Saved data entries
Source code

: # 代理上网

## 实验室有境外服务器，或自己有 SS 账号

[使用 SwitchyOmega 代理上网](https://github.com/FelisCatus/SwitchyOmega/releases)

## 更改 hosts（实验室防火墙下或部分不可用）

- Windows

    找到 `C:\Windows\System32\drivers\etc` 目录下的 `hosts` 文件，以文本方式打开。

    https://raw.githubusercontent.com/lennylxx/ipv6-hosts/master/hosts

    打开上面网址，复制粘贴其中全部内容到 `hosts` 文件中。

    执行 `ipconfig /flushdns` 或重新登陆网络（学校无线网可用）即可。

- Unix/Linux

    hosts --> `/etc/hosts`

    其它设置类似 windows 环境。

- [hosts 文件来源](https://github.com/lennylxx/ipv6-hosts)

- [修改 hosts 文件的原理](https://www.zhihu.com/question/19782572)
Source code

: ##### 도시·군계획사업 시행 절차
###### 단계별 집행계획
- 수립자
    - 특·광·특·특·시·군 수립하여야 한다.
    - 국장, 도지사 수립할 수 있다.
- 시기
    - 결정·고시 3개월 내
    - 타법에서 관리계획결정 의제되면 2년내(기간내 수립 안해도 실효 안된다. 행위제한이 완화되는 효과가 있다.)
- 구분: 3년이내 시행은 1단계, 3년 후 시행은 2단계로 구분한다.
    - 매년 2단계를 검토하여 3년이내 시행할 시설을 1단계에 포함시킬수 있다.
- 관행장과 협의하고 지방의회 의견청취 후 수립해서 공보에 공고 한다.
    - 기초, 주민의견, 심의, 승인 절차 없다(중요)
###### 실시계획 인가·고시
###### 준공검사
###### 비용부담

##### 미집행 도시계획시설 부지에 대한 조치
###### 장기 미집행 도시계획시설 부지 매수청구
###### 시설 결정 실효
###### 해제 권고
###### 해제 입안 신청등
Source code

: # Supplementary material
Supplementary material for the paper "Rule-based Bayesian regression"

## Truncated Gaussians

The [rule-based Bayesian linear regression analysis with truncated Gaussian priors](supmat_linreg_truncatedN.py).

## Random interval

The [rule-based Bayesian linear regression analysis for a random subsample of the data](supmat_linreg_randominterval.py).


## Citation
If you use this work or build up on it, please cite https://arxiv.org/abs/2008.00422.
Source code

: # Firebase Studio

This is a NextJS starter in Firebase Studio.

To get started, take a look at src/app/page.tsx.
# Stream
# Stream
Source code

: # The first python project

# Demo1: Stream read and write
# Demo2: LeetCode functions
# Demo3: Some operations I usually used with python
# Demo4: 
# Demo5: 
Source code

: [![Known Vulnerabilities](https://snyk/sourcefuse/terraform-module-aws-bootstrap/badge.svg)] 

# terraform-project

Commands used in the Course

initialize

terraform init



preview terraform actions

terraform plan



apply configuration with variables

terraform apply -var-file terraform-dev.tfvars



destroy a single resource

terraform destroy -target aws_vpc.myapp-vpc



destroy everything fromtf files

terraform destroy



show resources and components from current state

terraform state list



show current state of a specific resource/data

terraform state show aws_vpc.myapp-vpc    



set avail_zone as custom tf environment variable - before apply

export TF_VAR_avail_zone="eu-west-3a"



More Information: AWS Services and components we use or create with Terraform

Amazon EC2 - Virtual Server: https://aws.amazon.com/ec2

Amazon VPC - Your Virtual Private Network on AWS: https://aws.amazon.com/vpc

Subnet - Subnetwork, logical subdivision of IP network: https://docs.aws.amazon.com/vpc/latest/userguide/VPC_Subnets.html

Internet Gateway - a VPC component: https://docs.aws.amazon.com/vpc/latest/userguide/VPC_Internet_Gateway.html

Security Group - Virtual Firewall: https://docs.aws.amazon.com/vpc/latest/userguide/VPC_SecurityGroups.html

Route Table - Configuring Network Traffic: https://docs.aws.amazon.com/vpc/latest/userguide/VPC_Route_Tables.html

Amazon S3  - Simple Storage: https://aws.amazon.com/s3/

YOUR INSTRUCTIONS ->
All of the records need to be returned exactly as they are.

TASK ANSWER ->
Source code

: # 代理上网

## 实验室有境外服务器，或自己有 SS 账号

[使用 SwitchyOmega 代理上网](https://github.com/FelisCatus/SwitchyOmega/releases)

## 更改 hosts（实验室防火墙下或部分不可用）

- Windows

    找到 `C:\Windows\System32\drivers\etc` 目录下的 `hosts` 文件，以文本方式打开。

    https://raw.githubusercontent.com/lennylxx/ipv6-hosts/master/hosts

    打开上面网址，复制粘贴其中全部内容到 `hosts` 文件中。

    执行 `ipconfig /flushdns` 或重新登陆网络（学校无线网可用）即可。

- Unix/Linux

    hosts --> `/etc/hosts`

    其它设置类似 windows 环境。

- [hosts 文件来源](https://github.com/lennylxx/ipv6-hosts)

- [修改 hosts 文件的原理](https://www.zhihu.com/question/19782572)
Source code

: ##### 도시·군계획사업 시행 절차
###### 단계별 집행계획
- 수립자
    - 특·광·특·특·시·군 수립하여야 한다.
    - 국장, 도지사 수립할 수 있다.
- 시기
    - 결정·고시 3개월 내
    - 타법에서 관리계획결정 의제되면 2년내(기간내 수립 안해도 실효 안된다. 행위제한이 완화되는 효과가 있다.)
- 구분: 3년이내 시행은 1단계, 3년 후 시행은 2단계로 구분한다.
    - 매년 2단계를 검토하여 3년이내 시행할 시설을 1단계에 포함시킬수 있다.
- 관행장과 협의하고 지방의회 의견청취 후 수립해서 공보에 공고 한다.
    - 기초, 주민의견, 심의, 승인 절차 없다(중요)
###### 실시계획 인가·고시
###### 준공검사
###### 비용부담

##### 미집행 도시계획시설 부지에 대한 조치
###### 장기 미집행 도시계획시설 부지 매수청구
###### 시설 결정 실효
###### 해제 권고
###### 해제 입안 신청등
Source code

: # Supplementary material
Supplementary material for the paper "Rule-based Bayesian regression"

## Truncated Gaussians

The [rule-based Bayesian linear regression analysis with truncated Gaussian priors](supmat_linreg_truncatedN.py).

## Random interval

The [rule-based Bayesian linear regression analysis for a random subsample of the data](supmat_linreg_randominterval.py).


## Citation
If you use this work or build up on it, please cite https://arxiv.org/abs/2008.00422.
Source code

: # Firebase Studio

This is a NextJS starter in Firebase Studio.

To get started, take a look at src/app/page.tsx.
# Stream
# Stream
Source code

: # The first python project

# Demo1: Stream read and write
# Demo2: LeetCode functions
# Demo3: Some operations I usually used with python
# Demo4: 
# Demo5: 
Source code

: [![Known Vulnerabilities](https://snyk/sourcefuse/terraform-module-aws-bootstrap/badge.svg)] 

# terraform-project

Commands used in the Course

initialize

terraform init



preview terraform actions

terraform plan



apply configuration with variables

terraform apply -var-file terraform-dev.tfvars



destroy a single resource

terraform destroy -target aws_vpc.myapp-vpc



destroy everything fromtf files

terraform destroy



show resources and components from current state

terraform state list



show current state of a specific resource/data

terraform state show aws_vpc.myapp-vpc    



set avail_zone as custom tf environment variable - before apply

export TF_VAR_avail_zone="eu-west-3a"



More Information: AWS Services and components we use or create with Terraform

Amazon EC2 - Virtual Server: https://aws.amazon.com/ec2

Amazon VPC - Your Virtual Private Network on AWS: https://aws.amazon.com/vpc

Subnet - Subnetwork, logical subdivision of IP network: https://docs.aws.amazon.com/vpc/latest/userguide/VPC_Subnets.html

Internet Gateway - a VPC component: https://docs.aws.amazon.com/vpc/latest/userguide/VPC_Internet_Gateway.html

Security Group - Virtual Firewall: https://docs.aws.amazon.com/vpc/latest/userguide/VPC_SecurityGroups.html

Route Table - Configuring Network Traffic: https://docs.aws.amazon.com/vpc/latest/userguide/VPC_Route_Tables.html

Amazon S3  - Simple Storage: https://aws.amazon.com/s3/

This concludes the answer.